Content starts
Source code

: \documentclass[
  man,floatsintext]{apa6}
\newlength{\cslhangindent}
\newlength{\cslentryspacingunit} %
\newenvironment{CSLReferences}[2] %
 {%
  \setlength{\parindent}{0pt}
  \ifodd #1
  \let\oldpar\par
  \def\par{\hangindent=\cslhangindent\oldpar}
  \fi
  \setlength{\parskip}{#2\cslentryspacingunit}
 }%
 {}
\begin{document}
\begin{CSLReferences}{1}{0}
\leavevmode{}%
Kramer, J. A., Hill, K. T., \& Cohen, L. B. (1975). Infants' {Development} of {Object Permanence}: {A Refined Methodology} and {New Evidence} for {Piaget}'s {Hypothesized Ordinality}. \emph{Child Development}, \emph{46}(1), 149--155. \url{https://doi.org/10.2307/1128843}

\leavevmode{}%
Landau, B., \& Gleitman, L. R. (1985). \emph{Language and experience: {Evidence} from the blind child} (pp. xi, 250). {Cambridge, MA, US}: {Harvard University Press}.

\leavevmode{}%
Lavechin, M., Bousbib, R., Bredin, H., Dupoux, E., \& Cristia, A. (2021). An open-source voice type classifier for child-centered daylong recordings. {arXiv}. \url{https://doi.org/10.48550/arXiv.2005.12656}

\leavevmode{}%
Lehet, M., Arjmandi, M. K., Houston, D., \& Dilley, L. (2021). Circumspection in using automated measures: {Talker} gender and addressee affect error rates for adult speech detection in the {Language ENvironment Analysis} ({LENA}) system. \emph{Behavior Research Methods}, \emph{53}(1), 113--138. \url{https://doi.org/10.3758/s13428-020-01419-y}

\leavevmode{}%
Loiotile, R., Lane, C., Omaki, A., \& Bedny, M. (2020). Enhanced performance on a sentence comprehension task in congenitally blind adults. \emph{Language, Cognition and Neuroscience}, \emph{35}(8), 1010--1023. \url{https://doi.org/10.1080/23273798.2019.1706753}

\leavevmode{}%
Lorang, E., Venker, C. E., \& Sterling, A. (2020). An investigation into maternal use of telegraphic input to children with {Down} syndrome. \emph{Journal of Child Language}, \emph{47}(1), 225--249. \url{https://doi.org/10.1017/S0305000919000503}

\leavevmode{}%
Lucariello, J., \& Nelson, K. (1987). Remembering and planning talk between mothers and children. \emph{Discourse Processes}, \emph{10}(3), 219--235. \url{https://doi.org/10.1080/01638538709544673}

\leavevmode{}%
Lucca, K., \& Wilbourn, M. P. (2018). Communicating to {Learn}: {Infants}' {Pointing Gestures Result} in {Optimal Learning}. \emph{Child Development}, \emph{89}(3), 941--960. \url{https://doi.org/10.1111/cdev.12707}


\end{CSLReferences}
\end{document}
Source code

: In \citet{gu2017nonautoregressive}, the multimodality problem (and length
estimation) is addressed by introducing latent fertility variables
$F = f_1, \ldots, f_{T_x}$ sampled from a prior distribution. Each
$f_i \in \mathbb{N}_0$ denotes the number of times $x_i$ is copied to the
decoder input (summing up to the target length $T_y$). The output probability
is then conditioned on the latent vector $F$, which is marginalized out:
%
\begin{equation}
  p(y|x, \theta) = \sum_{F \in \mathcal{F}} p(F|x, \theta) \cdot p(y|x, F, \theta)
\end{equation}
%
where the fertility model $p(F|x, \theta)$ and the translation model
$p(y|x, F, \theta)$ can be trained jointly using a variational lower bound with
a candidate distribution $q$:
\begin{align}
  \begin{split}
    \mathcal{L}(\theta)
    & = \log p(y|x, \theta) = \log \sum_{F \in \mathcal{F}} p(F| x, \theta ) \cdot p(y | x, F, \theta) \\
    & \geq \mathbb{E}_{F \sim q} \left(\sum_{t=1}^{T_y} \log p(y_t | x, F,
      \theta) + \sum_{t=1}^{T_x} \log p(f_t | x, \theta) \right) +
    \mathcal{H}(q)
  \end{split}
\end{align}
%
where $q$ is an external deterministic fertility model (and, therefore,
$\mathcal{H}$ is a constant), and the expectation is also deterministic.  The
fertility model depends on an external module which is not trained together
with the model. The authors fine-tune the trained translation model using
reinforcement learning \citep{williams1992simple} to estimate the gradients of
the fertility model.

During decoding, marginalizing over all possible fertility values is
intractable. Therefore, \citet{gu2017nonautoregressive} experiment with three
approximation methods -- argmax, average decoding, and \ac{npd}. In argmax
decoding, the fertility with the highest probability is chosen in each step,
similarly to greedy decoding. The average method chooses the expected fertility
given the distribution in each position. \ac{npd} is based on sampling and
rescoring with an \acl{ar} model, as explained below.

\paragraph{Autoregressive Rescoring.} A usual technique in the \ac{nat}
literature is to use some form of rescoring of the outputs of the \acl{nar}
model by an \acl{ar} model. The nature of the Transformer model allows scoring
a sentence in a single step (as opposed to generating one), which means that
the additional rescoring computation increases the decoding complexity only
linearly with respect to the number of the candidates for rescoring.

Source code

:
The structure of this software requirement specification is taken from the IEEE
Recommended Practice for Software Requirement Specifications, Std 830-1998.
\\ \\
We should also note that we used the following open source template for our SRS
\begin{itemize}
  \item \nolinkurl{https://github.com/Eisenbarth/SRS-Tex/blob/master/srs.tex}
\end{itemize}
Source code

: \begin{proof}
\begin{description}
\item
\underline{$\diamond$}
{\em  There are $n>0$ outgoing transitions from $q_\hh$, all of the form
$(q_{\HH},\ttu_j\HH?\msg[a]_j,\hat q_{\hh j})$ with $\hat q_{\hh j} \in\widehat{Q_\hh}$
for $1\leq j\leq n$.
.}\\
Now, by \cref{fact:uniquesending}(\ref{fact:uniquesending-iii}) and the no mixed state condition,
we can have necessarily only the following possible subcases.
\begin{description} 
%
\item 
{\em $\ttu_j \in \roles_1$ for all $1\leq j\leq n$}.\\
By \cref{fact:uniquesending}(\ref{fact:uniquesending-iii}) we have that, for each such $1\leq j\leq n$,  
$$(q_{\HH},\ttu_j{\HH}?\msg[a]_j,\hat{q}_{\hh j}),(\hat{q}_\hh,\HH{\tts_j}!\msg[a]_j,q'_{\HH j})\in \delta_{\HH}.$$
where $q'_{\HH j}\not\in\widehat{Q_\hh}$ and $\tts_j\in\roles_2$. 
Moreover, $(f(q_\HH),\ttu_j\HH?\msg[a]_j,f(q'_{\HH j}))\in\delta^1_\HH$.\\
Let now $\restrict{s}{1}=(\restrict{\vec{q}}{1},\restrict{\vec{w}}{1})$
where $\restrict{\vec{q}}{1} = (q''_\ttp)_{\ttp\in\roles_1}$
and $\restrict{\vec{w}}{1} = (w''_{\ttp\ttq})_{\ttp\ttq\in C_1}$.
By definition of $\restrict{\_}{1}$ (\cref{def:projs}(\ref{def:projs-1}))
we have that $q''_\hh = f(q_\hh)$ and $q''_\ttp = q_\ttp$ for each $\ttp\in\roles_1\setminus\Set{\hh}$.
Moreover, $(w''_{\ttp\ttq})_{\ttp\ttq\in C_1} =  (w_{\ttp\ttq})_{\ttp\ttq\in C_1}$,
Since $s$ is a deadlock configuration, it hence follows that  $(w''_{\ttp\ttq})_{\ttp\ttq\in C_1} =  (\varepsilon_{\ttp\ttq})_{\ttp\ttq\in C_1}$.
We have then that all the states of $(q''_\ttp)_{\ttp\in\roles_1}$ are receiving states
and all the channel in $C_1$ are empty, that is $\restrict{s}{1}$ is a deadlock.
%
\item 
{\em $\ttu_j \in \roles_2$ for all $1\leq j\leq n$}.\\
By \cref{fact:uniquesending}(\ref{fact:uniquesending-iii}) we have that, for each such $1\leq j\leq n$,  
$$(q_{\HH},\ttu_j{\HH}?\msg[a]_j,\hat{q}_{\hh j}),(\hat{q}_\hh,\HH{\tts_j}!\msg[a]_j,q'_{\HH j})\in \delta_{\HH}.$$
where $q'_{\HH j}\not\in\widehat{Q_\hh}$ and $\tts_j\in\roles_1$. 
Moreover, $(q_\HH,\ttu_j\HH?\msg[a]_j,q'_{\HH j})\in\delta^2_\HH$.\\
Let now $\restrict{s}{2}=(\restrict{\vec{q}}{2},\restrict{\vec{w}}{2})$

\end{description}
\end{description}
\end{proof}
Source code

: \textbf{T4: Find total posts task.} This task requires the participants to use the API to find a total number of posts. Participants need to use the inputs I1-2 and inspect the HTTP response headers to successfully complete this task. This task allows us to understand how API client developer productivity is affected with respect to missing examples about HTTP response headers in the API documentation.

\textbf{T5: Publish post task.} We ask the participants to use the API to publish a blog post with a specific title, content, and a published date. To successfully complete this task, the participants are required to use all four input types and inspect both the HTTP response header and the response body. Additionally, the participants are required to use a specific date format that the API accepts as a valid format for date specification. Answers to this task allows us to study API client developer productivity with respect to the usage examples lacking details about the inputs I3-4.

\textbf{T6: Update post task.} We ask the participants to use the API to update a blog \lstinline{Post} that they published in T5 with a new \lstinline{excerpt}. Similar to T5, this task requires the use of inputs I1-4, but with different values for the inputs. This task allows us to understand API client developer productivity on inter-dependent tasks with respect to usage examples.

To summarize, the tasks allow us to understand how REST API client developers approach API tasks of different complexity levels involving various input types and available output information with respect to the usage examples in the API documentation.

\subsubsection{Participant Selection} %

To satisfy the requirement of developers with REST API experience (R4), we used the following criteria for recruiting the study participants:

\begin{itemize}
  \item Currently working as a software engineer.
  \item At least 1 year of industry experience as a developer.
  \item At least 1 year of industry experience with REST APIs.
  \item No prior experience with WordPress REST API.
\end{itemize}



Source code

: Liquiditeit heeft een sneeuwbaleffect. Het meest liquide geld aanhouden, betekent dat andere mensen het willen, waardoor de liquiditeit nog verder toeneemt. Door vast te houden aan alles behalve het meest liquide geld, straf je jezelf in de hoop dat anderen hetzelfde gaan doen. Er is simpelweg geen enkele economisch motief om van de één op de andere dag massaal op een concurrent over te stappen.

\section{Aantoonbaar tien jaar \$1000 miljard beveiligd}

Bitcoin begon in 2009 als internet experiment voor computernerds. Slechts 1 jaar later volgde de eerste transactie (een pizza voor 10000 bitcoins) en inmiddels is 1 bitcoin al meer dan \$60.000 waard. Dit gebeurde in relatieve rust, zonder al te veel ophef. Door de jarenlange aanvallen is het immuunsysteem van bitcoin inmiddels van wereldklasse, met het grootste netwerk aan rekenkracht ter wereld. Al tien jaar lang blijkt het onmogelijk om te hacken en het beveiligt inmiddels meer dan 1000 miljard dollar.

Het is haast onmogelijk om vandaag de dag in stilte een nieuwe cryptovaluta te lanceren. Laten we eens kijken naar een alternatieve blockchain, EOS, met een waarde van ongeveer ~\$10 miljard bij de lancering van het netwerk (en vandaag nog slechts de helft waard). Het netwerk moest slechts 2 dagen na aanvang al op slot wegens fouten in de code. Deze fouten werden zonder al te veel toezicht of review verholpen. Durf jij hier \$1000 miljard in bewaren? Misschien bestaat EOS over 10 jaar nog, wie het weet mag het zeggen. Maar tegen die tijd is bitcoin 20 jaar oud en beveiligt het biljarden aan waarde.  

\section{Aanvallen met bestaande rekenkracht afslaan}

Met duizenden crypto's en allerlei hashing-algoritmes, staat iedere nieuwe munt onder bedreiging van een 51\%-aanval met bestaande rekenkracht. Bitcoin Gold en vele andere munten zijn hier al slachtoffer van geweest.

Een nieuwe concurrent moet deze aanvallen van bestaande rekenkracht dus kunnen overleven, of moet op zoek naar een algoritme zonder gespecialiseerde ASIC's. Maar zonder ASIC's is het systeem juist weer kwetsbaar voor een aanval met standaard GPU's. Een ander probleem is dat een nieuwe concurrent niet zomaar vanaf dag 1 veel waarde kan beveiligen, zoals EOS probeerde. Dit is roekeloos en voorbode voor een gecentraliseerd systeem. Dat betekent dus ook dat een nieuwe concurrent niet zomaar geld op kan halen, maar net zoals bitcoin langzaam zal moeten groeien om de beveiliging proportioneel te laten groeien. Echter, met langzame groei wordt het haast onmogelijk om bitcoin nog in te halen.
Content ends
> _WHAT THE TASK ASKS_
Please copy all lines of the listing in which the string "prior" occurs.

> _RESULT FOR THIS TASK_
$F = f_1, \ldots, f_{T_x}$ sampled from a prior distribution. Each
  \item No prior experience with WordPress REST API.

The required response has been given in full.